▶ _REQUIRED ACTION_
Reproduce the closing run of lines below verbatim, from the line that contains "- **配置調整**：根據特定要求調整解析度或品質等轉換設定以優化效能。" up to and including the final line.

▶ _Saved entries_
↓
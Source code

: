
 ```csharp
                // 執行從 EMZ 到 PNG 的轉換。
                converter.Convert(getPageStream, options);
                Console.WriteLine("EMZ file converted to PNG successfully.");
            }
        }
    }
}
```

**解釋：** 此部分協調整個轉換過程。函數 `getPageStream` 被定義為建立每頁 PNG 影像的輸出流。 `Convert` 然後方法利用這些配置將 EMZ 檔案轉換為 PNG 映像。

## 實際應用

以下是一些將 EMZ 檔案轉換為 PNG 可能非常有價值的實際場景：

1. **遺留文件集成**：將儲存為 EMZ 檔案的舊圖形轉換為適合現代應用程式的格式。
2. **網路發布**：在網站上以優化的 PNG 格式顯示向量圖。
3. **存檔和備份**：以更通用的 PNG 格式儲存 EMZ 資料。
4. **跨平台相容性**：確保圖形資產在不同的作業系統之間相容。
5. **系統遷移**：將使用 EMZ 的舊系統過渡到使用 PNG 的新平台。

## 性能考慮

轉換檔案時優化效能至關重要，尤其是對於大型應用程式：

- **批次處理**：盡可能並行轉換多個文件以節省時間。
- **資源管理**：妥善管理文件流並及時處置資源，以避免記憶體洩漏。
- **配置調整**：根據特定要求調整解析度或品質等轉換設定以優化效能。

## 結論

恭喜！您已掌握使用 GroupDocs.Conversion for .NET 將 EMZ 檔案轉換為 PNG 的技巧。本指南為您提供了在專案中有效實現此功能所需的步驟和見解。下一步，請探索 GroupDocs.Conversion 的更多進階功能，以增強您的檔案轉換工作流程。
↑
▶ _SOLUTION TO THIS TASK_
- **配置調整**：根據特定要求調整解析度或品質等轉換設定以優化效能。

## 結論

恭喜！您已掌握使用 GroupDocs.Conversion for .NET 將 EMZ 檔案轉換為 PNG 的技巧。本指南為您提供了在專案中有效實現此功能所需的步驟和見解。下一步，請探索 GroupDocs.Conversion 的更多進階功能，以增強您的檔案轉換工作流程。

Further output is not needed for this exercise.